Why ISIS as the standard-bearer of Sunni resistance? It is not the result of some lusting for barbarism on the part of the region’s Sunnis. It is not even because of the fearsome barbarity with which the Islamic State enforces its edicts (although that helps). Nor is it because its military and security structures are designed and run on Baathist lines (though that helps too).
The reason ISIS is so successful is the result of three factors. First, ISIS draws strength from the sense of encirclement of the Fertile Crescent’s Sunnis. In the east, they are being battered by Baghdad’s Shia government and its militia, themselves guilty of war crimes including massacres. In the West, they are being barrel-bombed by the Alawite power in Damascus, which is largely responsible for the state Syria is now in. In the north, they’re being pressured by the Kurds.
Second is a strategy developed and pursued by Bashar el-Assad that was being discussed in foreign-policy circles as far back as 2012. It is devastatingly effective in its simplicity: it consisted of the Syrian army pounding every rebel group except the most extreme ones, in order to nurture those best able to conform to a state caricatures of a brutal enemy. This would position Assad as the only bulwark between civilization and barbarism, and allow him to push demands for his departure to the background. The groups spared morphed and merged into what is now ISIS. This strategy, buttressed by Iranian strategists, Hezbollah fighters and Russian weaponry, led to today’s Syrian map: a Western third of government-controlled territory, where most of Syria’s non-Sunni population resides, a contested cordon where Russia and the Syrian government rare degrading other opposition groups, and the Islamic State.
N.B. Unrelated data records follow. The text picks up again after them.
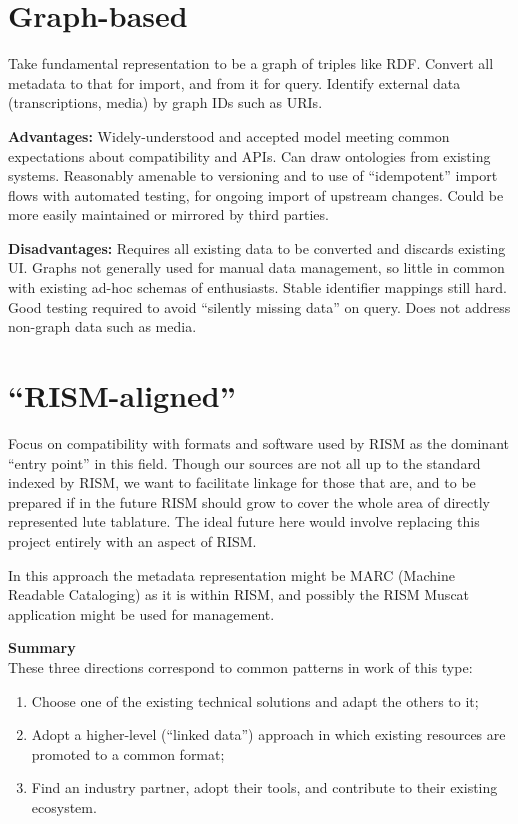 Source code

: \documentclass[a0,landscape]{a0poster}
\begin{document}
\begin{multicols}{3}
\begin{sloppypar}
  \section{Graph-based}

  Take fundamental representation to be a graph of triples like
  RDF. Convert all metadata to that for import, and from it for
  query. Identify external data (transcriptions, media) by graph IDs
  such as URIs.

  \noindent\textbf{Advantages:} Widely-understood and accepted model
  meeting common expectations about compatibility and APIs. Can draw
  ontologies from existing systems. Reasonably amenable to versioning
  and to use of ``idempotent'' import flows with automated testing,
  for ongoing import of upstream changes. Could be more easily
  maintained or mirrored by third parties.

  \noindent\textbf{Disadvantages:} Requires all existing data to be
  converted and discards existing UI. Graphs not generally used for
  manual data management, so little in common with existing ad-hoc
  schemas of enthusiasts. Stable identifier mappings still hard. Good
  testing required to avoid ``silently missing data'' on query. Does
  not address non-graph data such as media.
  
  \section{``RISM-aligned''}

  Focus on compatibility with formats and software used by RISM as the
  dominant ``entry point'' in this field. Though our sources are not
  all up to the standard indexed by RISM, we want to facilitate
  linkage for those that are, and to be prepared if in the future RISM
  should grow to cover the whole area of directly represented lute
  tablature. The ideal future here would involve replacing this
  project entirely with an aspect of RISM.

  \noindent In this approach the metadata representation might be MARC
  (Machine Readable Cataloging) as it is within RISM, and possibly the
  RISM Muscat application might be used for management.

  \vspace{2cm}
  \noindent\textbf{\LARGE Summary}\\

  \noindent These three directions correspond to common patterns in
  work of this type:

  \begin{enumerate}
  \item Choose one of the existing technical solutions and adapt the
    others to it;
  \item Adopt a higher-level (``linked data'') approach in which
    existing resources are promoted to a common format;
  \item Find an industry partner, adopt their tools, and contribute to
    their existing ecosystem.
  \end{enumerate}
  
\end{sloppypar}
  
\end{multicols}
\end{document}
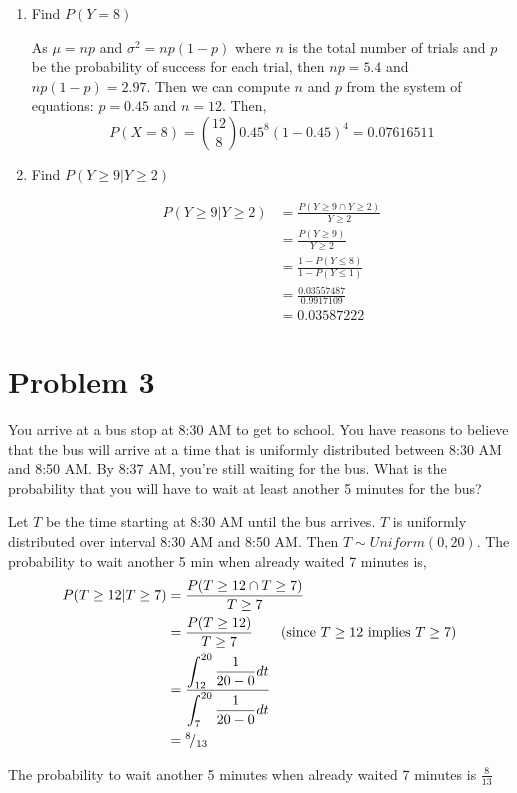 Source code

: \documentclass[11pt]{article}
\begin{document}
\begin{enumerate}
  \item Find $P(Y = 8)$
  \begin{solution}
    $ $\\
    As $\mu = np$ and $\sigma^2 = np(1-p)$ where $n$ is the total number of trials and $p$ be the probability of success for each trial, then $np = 5.4$ and $np(1-p) = 2.97$. Then we can compute $n$ and $p$ from the system of equations: $p = 0.45$ and $n = 12$. Then,
    \[
      P(X = 8) = \binom{12}{8}0.45^8(1-0.45)^4 = 0.07616511
    \]
  \end{solution}

  \item Find $P(Y \geq 9|Y \geq 2)$
  \begin{solution}
    $ $\\
    \begin{align*}
      P(Y \geq 9|Y \geq 2) &= \frac{P(Y \geq 9\cap Y \geq 2)}{Y \geq 2}\\
      &= \frac{ P(Y \geq 9)}{Y \geq 2} \tag{$Y \geq 9$ implies $Y \geq 2$}\\
      &= \frac{1-P(Y\leq 8)}{1-P(Y\leq 1)} \\
      &= \frac{0.03557487}{0.9917109} \tag{compute $pbinom(k,12,0.45)$, using R}\\
      &=0.03587222
    \end{align*}
  \end{solution}
\end{enumerate}


\pagebreak

\section*{Problem 3}
You arrive at a bus stop at 8:30 AM to get to school. You have reasons to believe that the bus will arrive at a time that is uniformly distributed between 8:30 AM and 8:50 AM. By 8:37 AM, you’re still waiting for the bus. What is the probability that you will have to wait at least another 5 minutes for the bus?

\begin{solution}
  $ $\\
  Let $T$ be the time starting at 8:30 AM until the bus arrives. $T$ is uniformly distributed over interval 8:30 AM and 8:50 AM. Then $T\sim Uniform(0, 20)$. The probability to wait another 5 min when already waited 7 minutes is,
  \begin{align*}
    P(T\geq 12 | T\geq 7) &= \frac{P(T\geq 12 \cap T\geq 7)}{T\geq 7}\\
    &= \frac{P(T\geq 12)}{T\geq 7} \tag{since $T\geq 12$ implies $T\geq 7$}\\
    &= \frac{\displaystyle\int_{12}^{20} \frac{1}{20-0}dt }{\displaystyle\int_{7}^{20} \frac{1}{20-0}dt}\\
    &={}^{8}\!/_{13}
  \end{align*}

  The probability to wait another 5 minutes when already waited 7 minutes is $\frac{8}{13}$
\end{solution}
\end{document}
That plan is playing out to perfection. Bashar al-Assad’s survival is now grudgingly being accepted by Western chancelleries (“temporarily”, of course), despite the blood on his hands. Assad controls most of the best agricultural land in Syria, and most of its remaining population, cleansed of most Sunnis. The “moderate” rebels who could really threaten him in the court of public opinion are reduced to a few tattered bands. And a Sunni dictatorship, clad in Takfiri garb, helpfully draws the world’s ire.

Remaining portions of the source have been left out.